In [6]:
import pandas as pd

def read_csv_column(csv_path, column_name):
    df = pd.read_csv(csv_path, encoding='utf-8', low_memory=False)
    return df[column_name].tolist()

def read_csv_with_weight(csv_path):
    df = pd.read_csv(csv_path, encoding='utf-8', low_memory=False)
    # 转发数,评论数,点赞数
    comments = df['评论数'].tolist()
    reposts = df['转发数'].tolist()
    likes = df['点赞数'].tolist()
    weibos = df['微博正文'].tolist()
    results = []

    for row in range(len(weibos)):
        # times = 1 + int(reposts[row]/100) + int(comments[row]/500) + int(likes[row]/1000)
        if comments[row] + reposts[row] + likes[row] > 10:
            results.append(weibos[row])
        # for time in range(times):
        #     results.append(weibos[row])
    return results


In [7]:
contents = read_csv_with_weight('./trump/preprocessed_v2.csv' )

new_list = []

for content in contents:
    content = content.split()
    new_list.append(content)


In [8]:
from gensim.corpora import Dictionary

'''
Create a dictionary from 'processed_docs' containing the number of times a word appears
in the training set using gensim.corpora.Dictionary and call it 'dictionary'
'''

dictionary = Dictionary(new_list)
dictionary.filter_extremes(no_below=5, no_above=0.85, keep_n=10000)

'''
Create the Bag-of-words model for each document i.e for each document we create a dictionary reporting how many
words and how many times those words appear.

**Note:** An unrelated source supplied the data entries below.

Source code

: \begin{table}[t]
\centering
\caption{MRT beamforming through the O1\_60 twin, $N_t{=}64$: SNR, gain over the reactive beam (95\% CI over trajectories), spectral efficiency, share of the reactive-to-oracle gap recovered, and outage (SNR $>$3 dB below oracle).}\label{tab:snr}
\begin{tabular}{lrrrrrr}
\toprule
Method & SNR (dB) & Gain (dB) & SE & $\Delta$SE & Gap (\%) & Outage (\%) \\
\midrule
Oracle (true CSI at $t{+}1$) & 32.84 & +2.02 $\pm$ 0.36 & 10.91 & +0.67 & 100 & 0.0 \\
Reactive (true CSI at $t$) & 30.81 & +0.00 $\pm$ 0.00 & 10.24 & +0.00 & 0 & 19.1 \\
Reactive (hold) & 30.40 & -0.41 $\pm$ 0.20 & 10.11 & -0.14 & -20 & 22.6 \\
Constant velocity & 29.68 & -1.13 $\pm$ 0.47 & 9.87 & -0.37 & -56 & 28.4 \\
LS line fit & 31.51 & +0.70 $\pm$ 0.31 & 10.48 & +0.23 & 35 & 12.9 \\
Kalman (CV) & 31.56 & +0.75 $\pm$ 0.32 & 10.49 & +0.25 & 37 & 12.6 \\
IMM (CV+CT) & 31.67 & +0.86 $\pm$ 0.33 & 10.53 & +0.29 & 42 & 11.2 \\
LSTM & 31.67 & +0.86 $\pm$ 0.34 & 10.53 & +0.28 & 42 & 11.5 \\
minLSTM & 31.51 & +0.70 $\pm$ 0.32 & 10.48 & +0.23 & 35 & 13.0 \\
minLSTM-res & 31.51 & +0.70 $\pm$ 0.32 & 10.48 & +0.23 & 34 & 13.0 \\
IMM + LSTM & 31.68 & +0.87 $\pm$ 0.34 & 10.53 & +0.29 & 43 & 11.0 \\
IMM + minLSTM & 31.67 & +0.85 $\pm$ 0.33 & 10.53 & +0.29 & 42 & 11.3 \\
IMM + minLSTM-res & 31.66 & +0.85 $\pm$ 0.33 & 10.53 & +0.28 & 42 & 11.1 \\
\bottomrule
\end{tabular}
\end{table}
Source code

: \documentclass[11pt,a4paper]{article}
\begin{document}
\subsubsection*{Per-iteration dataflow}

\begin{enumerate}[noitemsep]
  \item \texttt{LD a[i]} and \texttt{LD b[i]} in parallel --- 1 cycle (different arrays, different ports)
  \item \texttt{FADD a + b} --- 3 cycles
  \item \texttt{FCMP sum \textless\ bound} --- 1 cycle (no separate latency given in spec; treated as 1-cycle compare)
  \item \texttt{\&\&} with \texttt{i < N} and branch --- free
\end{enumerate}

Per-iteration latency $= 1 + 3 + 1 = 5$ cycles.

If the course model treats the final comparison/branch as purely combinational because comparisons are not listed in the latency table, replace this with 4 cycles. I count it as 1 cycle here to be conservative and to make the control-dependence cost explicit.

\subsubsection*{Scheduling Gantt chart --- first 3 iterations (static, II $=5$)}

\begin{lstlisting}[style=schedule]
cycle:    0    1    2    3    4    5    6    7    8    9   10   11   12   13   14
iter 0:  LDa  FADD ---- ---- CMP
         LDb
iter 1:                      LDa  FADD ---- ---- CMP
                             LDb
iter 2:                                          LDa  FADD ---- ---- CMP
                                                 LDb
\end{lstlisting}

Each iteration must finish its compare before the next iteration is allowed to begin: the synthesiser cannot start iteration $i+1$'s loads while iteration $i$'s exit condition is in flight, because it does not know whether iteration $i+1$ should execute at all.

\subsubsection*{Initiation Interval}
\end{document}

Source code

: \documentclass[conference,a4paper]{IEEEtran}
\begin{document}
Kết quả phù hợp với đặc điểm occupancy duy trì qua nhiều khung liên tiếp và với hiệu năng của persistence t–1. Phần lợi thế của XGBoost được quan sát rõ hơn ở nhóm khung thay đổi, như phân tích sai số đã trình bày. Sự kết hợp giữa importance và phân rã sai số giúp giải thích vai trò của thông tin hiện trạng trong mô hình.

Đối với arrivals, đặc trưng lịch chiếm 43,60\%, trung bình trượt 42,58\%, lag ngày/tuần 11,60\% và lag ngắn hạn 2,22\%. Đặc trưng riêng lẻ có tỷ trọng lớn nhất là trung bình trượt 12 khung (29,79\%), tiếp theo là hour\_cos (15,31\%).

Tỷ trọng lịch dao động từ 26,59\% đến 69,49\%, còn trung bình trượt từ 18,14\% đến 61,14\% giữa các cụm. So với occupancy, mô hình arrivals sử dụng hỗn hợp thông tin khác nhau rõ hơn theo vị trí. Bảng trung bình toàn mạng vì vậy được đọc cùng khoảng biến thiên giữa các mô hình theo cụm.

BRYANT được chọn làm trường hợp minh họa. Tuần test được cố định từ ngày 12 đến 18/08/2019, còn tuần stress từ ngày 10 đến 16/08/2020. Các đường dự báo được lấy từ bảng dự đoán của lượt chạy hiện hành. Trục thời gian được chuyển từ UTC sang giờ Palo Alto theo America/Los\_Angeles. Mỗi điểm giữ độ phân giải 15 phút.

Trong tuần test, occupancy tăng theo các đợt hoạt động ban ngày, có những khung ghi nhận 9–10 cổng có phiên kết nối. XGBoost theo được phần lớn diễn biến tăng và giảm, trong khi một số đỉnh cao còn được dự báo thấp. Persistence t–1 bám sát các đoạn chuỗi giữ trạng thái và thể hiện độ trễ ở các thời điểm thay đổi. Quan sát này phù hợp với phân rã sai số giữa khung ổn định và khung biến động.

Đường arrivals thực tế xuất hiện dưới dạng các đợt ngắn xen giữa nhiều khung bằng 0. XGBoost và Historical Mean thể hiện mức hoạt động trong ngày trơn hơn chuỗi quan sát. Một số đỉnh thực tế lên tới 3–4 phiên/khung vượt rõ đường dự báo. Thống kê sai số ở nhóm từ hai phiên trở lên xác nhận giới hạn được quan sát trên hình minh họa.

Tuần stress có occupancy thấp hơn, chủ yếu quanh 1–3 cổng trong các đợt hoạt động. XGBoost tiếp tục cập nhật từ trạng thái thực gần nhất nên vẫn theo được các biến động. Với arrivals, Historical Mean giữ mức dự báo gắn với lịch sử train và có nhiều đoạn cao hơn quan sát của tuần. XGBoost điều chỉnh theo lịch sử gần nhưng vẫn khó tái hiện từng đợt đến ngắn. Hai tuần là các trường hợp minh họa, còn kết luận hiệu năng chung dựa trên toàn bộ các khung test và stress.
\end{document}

Save this to 'bow_corpus'
'''
bow_corpus = [dictionary.doc2bow(doc) for doc in new_list]

document_num = 20
bow_doc_x = bow_corpus[document_num]

for i in range(len(bow_doc_x)):
    print("Word {} (\"{}\") appears {} time.".format(bow_doc_x[i][0],
                                                     dictionary[bow_doc_x[i][0]],
                                                     bow_doc_x[i][1]))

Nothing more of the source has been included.